Images are to be omitted, and the rest of the records reproduced exactly.

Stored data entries
:::

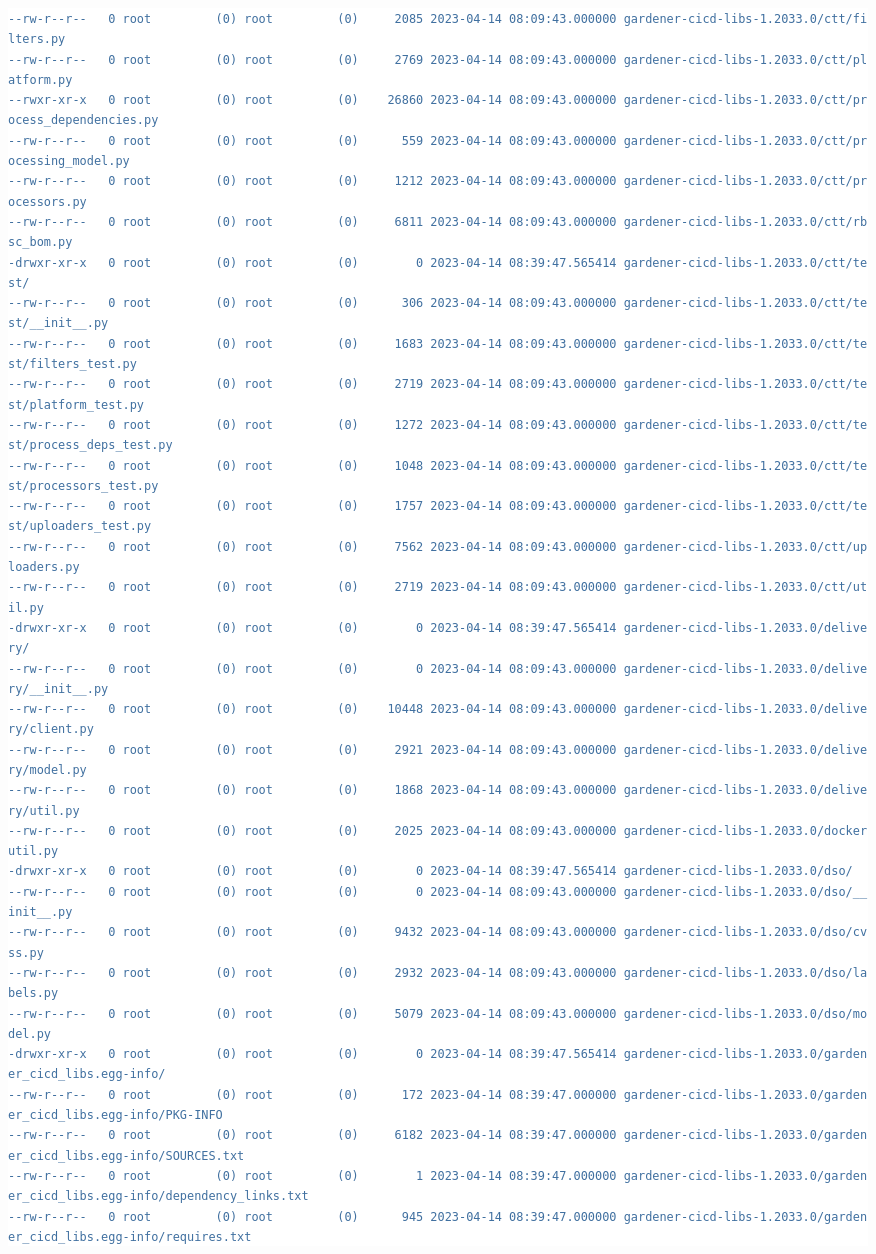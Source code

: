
 ```diff
--rw-r--r--   0 root         (0) root         (0)     2085 2023-04-14 08:09:43.000000 gardener-cicd-libs-1.2033.0/ctt/filters.py
--rw-r--r--   0 root         (0) root         (0)     2769 2023-04-14 08:09:43.000000 gardener-cicd-libs-1.2033.0/ctt/platform.py
--rwxr-xr-x   0 root         (0) root         (0)    26860 2023-04-14 08:09:43.000000 gardener-cicd-libs-1.2033.0/ctt/process_dependencies.py
--rw-r--r--   0 root         (0) root         (0)      559 2023-04-14 08:09:43.000000 gardener-cicd-libs-1.2033.0/ctt/processing_model.py
--rw-r--r--   0 root         (0) root         (0)     1212 2023-04-14 08:09:43.000000 gardener-cicd-libs-1.2033.0/ctt/processors.py
--rw-r--r--   0 root         (0) root         (0)     6811 2023-04-14 08:09:43.000000 gardener-cicd-libs-1.2033.0/ctt/rbsc_bom.py
-drwxr-xr-x   0 root         (0) root         (0)        0 2023-04-14 08:39:47.565414 gardener-cicd-libs-1.2033.0/ctt/test/
--rw-r--r--   0 root         (0) root         (0)      306 2023-04-14 08:09:43.000000 gardener-cicd-libs-1.2033.0/ctt/test/__init__.py
--rw-r--r--   0 root         (0) root         (0)     1683 2023-04-14 08:09:43.000000 gardener-cicd-libs-1.2033.0/ctt/test/filters_test.py
--rw-r--r--   0 root         (0) root         (0)     2719 2023-04-14 08:09:43.000000 gardener-cicd-libs-1.2033.0/ctt/test/platform_test.py
--rw-r--r--   0 root         (0) root         (0)     1272 2023-04-14 08:09:43.000000 gardener-cicd-libs-1.2033.0/ctt/test/process_deps_test.py
--rw-r--r--   0 root         (0) root         (0)     1048 2023-04-14 08:09:43.000000 gardener-cicd-libs-1.2033.0/ctt/test/processors_test.py
--rw-r--r--   0 root         (0) root         (0)     1757 2023-04-14 08:09:43.000000 gardener-cicd-libs-1.2033.0/ctt/test/uploaders_test.py
--rw-r--r--   0 root         (0) root         (0)     7562 2023-04-14 08:09:43.000000 gardener-cicd-libs-1.2033.0/ctt/uploaders.py
--rw-r--r--   0 root         (0) root         (0)     2719 2023-04-14 08:09:43.000000 gardener-cicd-libs-1.2033.0/ctt/util.py
-drwxr-xr-x   0 root         (0) root         (0)        0 2023-04-14 08:39:47.565414 gardener-cicd-libs-1.2033.0/delivery/
--rw-r--r--   0 root         (0) root         (0)        0 2023-04-14 08:09:43.000000 gardener-cicd-libs-1.2033.0/delivery/__init__.py
--rw-r--r--   0 root         (0) root         (0)    10448 2023-04-14 08:09:43.000000 gardener-cicd-libs-1.2033.0/delivery/client.py
--rw-r--r--   0 root         (0) root         (0)     2921 2023-04-14 08:09:43.000000 gardener-cicd-libs-1.2033.0/delivery/model.py
--rw-r--r--   0 root         (0) root         (0)     1868 2023-04-14 08:09:43.000000 gardener-cicd-libs-1.2033.0/delivery/util.py
--rw-r--r--   0 root         (0) root         (0)     2025 2023-04-14 08:09:43.000000 gardener-cicd-libs-1.2033.0/dockerutil.py
-drwxr-xr-x   0 root         (0) root         (0)        0 2023-04-14 08:39:47.565414 gardener-cicd-libs-1.2033.0/dso/
--rw-r--r--   0 root         (0) root         (0)        0 2023-04-14 08:09:43.000000 gardener-cicd-libs-1.2033.0/dso/__init__.py
--rw-r--r--   0 root         (0) root         (0)     9432 2023-04-14 08:09:43.000000 gardener-cicd-libs-1.2033.0/dso/cvss.py
--rw-r--r--   0 root         (0) root         (0)     2932 2023-04-14 08:09:43.000000 gardener-cicd-libs-1.2033.0/dso/labels.py
--rw-r--r--   0 root         (0) root         (0)     5079 2023-04-14 08:09:43.000000 gardener-cicd-libs-1.2033.0/dso/model.py
-drwxr-xr-x   0 root         (0) root         (0)        0 2023-04-14 08:39:47.565414 gardener-cicd-libs-1.2033.0/gardener_cicd_libs.egg-info/
--rw-r--r--   0 root         (0) root         (0)      172 2023-04-14 08:39:47.000000 gardener-cicd-libs-1.2033.0/gardener_cicd_libs.egg-info/PKG-INFO
--rw-r--r--   0 root         (0) root         (0)     6182 2023-04-14 08:39:47.000000 gardener-cicd-libs-1.2033.0/gardener_cicd_libs.egg-info/SOURCES.txt
--rw-r--r--   0 root         (0) root         (0)        1 2023-04-14 08:39:47.000000 gardener-cicd-libs-1.2033.0/gardener_cicd_libs.egg-info/dependency_links.txt
--rw-r--r--   0 root         (0) root         (0)      945 2023-04-14 08:39:47.000000 gardener-cicd-libs-1.2033.0/gardener_cicd_libs.egg-info/requires.txt
```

:::

**TASK RESPONSE:**
Source code

:
 ```diff
--rw-r--r--   0 root         (0) root         (0)     2085 2023-04-14 08:09:43.000000 gardener-cicd-libs-1.2033.0/ctt/filters.py
--rw-r--r--   0 root         (0) root         (0)     2769 2023-04-14 08:09:43.000000 gardener-cicd-libs-1.2033.0/ctt/platform.py
--rwxr-xr-x   0 root         (0) root         (0)    26860 2023-04-14 08:09:43.000000 gardener-cicd-libs-1.2033.0/ctt/process_dependencies.py
--rw-r--r--   0 root         (0) root         (0)      559 2023-04-14 08:09:43.000000 gardener-cicd-libs-1.2033.0/ctt/processing_model.py
--rw-r--r--   0 root         (0) root         (0)     1212 2023-04-14 08:09:43.000000 gardener-cicd-libs-1.2033.0/ctt/processors.py
--rw-r--r--   0 root         (0) root         (0)     6811 2023-04-14 08:09:43.000000 gardener-cicd-libs-1.2033.0/ctt/rbsc_bom.py
-drwxr-xr-x   0 root         (0) root         (0)        0 2023-04-14 08:39:47.565414 gardener-cicd-libs-1.2033.0/ctt/test/
--rw-r--r--   0 root         (0) root         (0)      306 2023-04-14 08:09:43.000000 gardener-cicd-libs-1.2033.0/ctt/test/__init__.py
--rw-r--r--   0 root         (0) root         (0)     1683 2023-04-14 08:09:43.000000 gardener-cicd-libs-1.2033.0/ctt/test/filters_test.py
--rw-r--r--   0 root         (0) root         (0)     2719 2023-04-14 08:09:43.000000 gardener-cicd-libs-1.2033.0/ctt/test/platform_test.py
--rw-r--r--   0 root         (0) root         (0)     1272 2023-04-14 08:09:43.000000 gardener-cicd-libs-1.2033.0/ctt/test/process_deps_test.py
--rw-r--r--   0 root         (0) root         (0)     1048 2023-04-14 08:09:43.000000 gardener-cicd-libs-1.2033.0/ctt/test/processors_test.py
--rw-r--r--   0 root         (0) root         (0)     1757 2023-04-14 08:09:43.000000 gardener-cicd-libs-1.2033.0/ctt/test/uploaders_test.py
--rw-r--r--   0 root         (0) root         (0)     7562 2023-04-14 08:09:43.000000 gardener-cicd-libs-1.2033.0/ctt/uploaders.py
--rw-r--r--   0 root         (0) root         (0)     2719 2023-04-14 08:09:43.000000 gardener-cicd-libs-1.2033.0/ctt/util.py
-drwxr-xr-x   0 root         (0) root         (0)        0 2023-04-14 08:39:47.565414 gardener-cicd-libs-1.2033.0/delivery/
--rw-r--r--   0 root         (0) root         (0)        0 2023-04-14 08:09:43.000000 gardener-cicd-libs-1.2033.0/delivery/__init__.py
--rw-r--r--   0 root         (0) root         (0)    10448 2023-04-14 08:09:43.000000 gardener-cicd-libs-1.2033.0/delivery/client.py
--rw-r--r--   0 root         (0) root         (0)     2921 2023-04-14 08:09:43.000000 gardener-cicd-libs-1.2033.0/delivery/model.py
--rw-r--r--   0 root         (0) root         (0)     1868 2023-04-14 08:09:43.000000 gardener-cicd-libs-1.2033.0/delivery/util.py
--rw-r--r--   0 root         (0) root         (0)     2025 2023-04-14 08:09:43.000000 gardener-cicd-libs-1.2033.0/dockerutil.py
-drwxr-xr-x   0 root         (0) root         (0)        0 2023-04-14 08:39:47.565414 gardener-cicd-libs-1.2033.0/dso/
--rw-r--r--   0 root         (0) root         (0)        0 2023-04-14 08:09:43.000000 gardener-cicd-libs-1.2033.0/dso/__init__.py
--rw-r--r--   0 root         (0) root         (0)     9432 2023-04-14 08:09:43.000000 gardener-cicd-libs-1.2033.0/dso/cvss.py
--rw-r--r--   0 root         (0) root         (0)     2932 2023-04-14 08:09:43.000000 gardener-cicd-libs-1.2033.0/dso/labels.py
--rw-r--r--   0 root         (0) root         (0)     5079 2023-04-14 08:09:43.000000 gardener-cicd-libs-1.2033.0/dso/model.py
-drwxr-xr-x   0 root         (0) root         (0)        0 2023-04-14 08:39:47.565414 gardener-cicd-libs-1.2033.0/gardener_cicd_libs.egg-info/
--rw-r--r--   0 root         (0) root         (0)      172 2023-04-14 08:39:47.000000 gardener-cicd-libs-1.2033.0/gardener_cicd_libs.egg-info/PKG-INFO
--rw-r--r--   0 root         (0) root         (0)     6182 2023-04-14 08:39:47.000000 gardener-cicd-libs-1.2033.0/gardener_cicd_libs.egg-info/SOURCES.txt
--rw-r--r--   0 root         (0) root         (0)        1 2023-04-14 08:39:47.000000 gardener-cicd-libs-1.2033.0/gardener_cicd_libs.egg-info/dependency_links.txt
--rw-r--r--   0 root         (0) root         (0)      945 2023-04-14 08:39:47.000000 gardener-cicd-libs-1.2033.0/gardener_cicd_libs.egg-info/requires.txt
```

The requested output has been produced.